ステップS20、S30では、カットインディレイ制御中に三元触媒17に流入する排気ガス中のHC濃度を増大させるために、カットインディレイ制御の実行時間を計測するカウンタを始動し、目標当量比TFBYAを1より大きい予め決定しておいた値に設定する。本実施形態では、目標当量比TFBYAは運転状態によらず一定の値である。
なお、図5ではステップS20とステップS30を順次実行するよう記載しているが、同時に実行してもよいし、目標当量比TFBYAの設定を行ってからカウンタを始動するようにしてもよい。
ここで、ステップS30で設定する目標当量比TFBYAについて説明する。
目標当量比TFBYAを1より大きくするのは、上述したように燃料噴射停止後に発生するNOxが三元触媒17に流入するときに、三元触媒17内を酸素ストレージ容量に余裕がある状態にしておき、燃料噴射停止後に発生するNOxの還元量を増加させるためである。

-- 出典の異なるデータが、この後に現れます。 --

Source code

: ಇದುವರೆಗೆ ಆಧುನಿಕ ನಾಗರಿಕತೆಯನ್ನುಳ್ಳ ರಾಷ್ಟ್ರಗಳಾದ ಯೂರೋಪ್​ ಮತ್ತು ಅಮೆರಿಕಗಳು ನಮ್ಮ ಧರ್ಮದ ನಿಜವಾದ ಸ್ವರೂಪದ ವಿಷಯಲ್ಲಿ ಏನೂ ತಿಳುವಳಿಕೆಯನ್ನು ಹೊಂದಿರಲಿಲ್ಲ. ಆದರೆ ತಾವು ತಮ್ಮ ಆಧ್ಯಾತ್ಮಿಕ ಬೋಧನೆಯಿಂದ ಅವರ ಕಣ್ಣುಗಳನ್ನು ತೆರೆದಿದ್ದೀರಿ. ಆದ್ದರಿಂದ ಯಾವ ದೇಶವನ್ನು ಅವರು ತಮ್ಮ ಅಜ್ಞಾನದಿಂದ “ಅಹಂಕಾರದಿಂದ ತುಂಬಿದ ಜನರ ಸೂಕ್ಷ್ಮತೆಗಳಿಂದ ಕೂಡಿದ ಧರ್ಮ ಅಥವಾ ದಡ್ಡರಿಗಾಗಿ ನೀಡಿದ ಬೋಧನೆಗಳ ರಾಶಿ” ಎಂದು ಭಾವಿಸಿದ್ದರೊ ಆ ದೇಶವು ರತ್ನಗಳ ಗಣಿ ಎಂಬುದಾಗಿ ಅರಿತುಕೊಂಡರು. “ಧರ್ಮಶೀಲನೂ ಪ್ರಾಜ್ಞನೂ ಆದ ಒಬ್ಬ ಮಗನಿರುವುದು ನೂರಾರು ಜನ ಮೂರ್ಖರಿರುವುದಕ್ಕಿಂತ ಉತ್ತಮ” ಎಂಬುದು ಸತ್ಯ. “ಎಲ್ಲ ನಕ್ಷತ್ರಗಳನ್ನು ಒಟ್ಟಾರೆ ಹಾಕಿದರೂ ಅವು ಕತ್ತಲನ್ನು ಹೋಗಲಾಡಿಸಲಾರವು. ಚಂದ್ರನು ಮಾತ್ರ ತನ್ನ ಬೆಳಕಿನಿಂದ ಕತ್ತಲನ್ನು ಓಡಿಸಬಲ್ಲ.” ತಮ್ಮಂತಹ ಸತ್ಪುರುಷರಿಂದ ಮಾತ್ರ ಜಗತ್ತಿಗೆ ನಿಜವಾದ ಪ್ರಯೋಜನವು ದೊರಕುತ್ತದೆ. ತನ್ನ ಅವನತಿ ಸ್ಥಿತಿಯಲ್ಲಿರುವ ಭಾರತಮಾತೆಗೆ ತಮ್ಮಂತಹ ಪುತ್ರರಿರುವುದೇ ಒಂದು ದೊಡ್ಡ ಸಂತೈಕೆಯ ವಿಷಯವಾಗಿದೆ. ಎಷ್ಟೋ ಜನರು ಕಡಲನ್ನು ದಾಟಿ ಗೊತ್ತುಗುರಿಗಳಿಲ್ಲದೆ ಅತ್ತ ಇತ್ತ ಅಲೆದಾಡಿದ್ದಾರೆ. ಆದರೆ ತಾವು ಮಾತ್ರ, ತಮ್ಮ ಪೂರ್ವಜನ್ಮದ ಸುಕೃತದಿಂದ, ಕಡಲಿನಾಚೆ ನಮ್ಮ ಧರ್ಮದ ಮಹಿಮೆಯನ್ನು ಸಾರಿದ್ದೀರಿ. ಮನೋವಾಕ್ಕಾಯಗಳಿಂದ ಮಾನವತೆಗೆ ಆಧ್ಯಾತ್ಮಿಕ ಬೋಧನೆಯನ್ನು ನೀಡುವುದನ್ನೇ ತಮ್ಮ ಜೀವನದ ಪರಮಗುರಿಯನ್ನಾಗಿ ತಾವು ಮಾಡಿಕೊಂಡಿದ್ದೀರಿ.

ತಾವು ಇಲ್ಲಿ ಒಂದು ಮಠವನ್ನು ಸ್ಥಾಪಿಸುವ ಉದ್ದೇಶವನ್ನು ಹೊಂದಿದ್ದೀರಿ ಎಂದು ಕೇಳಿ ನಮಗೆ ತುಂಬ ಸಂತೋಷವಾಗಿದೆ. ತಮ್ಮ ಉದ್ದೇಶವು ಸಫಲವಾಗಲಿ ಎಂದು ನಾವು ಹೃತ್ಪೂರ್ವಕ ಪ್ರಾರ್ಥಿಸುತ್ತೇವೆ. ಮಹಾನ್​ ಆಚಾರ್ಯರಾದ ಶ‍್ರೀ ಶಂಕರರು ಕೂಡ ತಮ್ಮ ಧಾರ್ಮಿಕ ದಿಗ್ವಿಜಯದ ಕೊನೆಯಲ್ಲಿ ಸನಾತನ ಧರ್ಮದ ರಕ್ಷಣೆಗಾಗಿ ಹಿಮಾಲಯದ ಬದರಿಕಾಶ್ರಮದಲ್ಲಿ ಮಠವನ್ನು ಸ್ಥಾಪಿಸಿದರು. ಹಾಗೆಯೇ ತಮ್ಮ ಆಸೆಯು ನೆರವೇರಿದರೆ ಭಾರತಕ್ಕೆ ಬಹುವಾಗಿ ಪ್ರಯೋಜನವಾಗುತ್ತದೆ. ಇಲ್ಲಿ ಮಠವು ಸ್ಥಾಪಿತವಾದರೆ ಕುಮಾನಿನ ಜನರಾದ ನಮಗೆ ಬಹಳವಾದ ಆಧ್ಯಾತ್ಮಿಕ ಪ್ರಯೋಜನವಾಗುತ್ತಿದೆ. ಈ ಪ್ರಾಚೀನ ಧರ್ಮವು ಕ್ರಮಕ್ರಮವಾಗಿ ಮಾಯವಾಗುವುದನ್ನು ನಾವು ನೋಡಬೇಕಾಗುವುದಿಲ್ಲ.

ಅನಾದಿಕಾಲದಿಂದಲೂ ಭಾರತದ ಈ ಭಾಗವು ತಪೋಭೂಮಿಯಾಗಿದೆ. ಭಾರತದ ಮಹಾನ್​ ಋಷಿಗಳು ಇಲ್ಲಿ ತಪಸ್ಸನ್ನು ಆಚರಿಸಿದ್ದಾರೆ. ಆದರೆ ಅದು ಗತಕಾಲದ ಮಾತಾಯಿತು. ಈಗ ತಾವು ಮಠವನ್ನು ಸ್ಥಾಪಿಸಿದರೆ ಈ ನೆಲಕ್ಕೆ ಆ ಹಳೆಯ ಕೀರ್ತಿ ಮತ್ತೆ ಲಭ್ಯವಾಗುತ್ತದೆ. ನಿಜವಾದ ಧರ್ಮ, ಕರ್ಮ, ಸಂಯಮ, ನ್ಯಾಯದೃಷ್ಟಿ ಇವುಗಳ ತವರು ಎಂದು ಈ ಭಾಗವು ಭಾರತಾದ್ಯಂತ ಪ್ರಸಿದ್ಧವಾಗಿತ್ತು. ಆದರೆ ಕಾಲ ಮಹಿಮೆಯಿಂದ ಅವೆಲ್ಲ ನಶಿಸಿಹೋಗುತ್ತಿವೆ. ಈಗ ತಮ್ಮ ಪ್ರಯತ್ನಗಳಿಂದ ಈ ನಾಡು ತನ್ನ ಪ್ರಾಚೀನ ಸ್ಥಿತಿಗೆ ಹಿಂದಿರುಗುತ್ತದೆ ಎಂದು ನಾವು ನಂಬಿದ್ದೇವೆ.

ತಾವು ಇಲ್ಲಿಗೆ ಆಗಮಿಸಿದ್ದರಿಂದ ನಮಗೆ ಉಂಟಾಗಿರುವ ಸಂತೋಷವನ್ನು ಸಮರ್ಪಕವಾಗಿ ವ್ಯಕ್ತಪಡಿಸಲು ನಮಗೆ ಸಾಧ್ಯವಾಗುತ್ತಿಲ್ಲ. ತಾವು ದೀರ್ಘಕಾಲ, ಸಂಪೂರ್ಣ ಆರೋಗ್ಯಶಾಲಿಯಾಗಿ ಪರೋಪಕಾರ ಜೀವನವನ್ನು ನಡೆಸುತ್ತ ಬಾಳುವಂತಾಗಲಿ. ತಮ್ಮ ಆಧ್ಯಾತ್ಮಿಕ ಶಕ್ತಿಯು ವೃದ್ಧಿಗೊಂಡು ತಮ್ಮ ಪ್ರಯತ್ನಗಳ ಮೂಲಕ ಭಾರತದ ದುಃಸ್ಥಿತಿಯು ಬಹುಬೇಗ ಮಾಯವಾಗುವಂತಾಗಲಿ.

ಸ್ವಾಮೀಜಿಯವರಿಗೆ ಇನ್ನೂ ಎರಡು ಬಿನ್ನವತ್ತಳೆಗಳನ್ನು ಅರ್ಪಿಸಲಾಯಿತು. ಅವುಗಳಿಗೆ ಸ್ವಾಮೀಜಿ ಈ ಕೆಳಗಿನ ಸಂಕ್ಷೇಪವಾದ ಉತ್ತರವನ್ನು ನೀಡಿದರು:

ところで、三元触媒17の酸素ストレージ量は、三元触媒17の触媒容量に応じて異なり、また同じ触媒容量でも触媒温度に応じて変化するものである。酸素ストレージ量が変化すれば酸化反応するHC、COの量も変わる。そして、酸化反応するHC、COの量が変化すれば、三元触媒17にストレージされていた酸素のうち酸化反応に供される量も変化するので、還元できるNOx量も変化する。また、三元触媒17の温度、触媒容量が一定でも、カットインディレイ時間が変化すると酸化反応するHC、COの量も変化し、結果的に還元できるNOx量も変化する。
上記のように、燃料噴射停止後に発生するNOx量を低減するための目標当量比TFBYAは、三元触媒17の触媒容量、触媒温度、カットインディレイ時間等の要因に応じて決定する必要がある。ただし、本実施形態では、触媒容量及びカットインディレイ時間は一定である。
そこで、本実施形態では種々の運転状態について実験等を行うことで、運転状態ごとの、燃料カット制御時のNOx排出量を低減できる当量比を求める。そして、これらに基づいて、燃料噴射停止後に内燃機関1から排出されるNOxの量が最も多くなる運転状態でも、三元触媒17の下流側へ排出されるNOx量を低減できるような、一つの目標当量比TFBYAを決定する。
なお、運転状態によってNOx排出量を低減できる当量比が大きく異なり、上記のように決定した一つの目標当量比TFBYAでは、カットインディレイ中に内燃機関1から排出された酸化し切れないHC、COが多量に生じてしまう場合もあり得る。このような場合には、複数の目標当量比TFBYAを設定しておき、運転状態に基づいていずれかを選択するようにしてもよい。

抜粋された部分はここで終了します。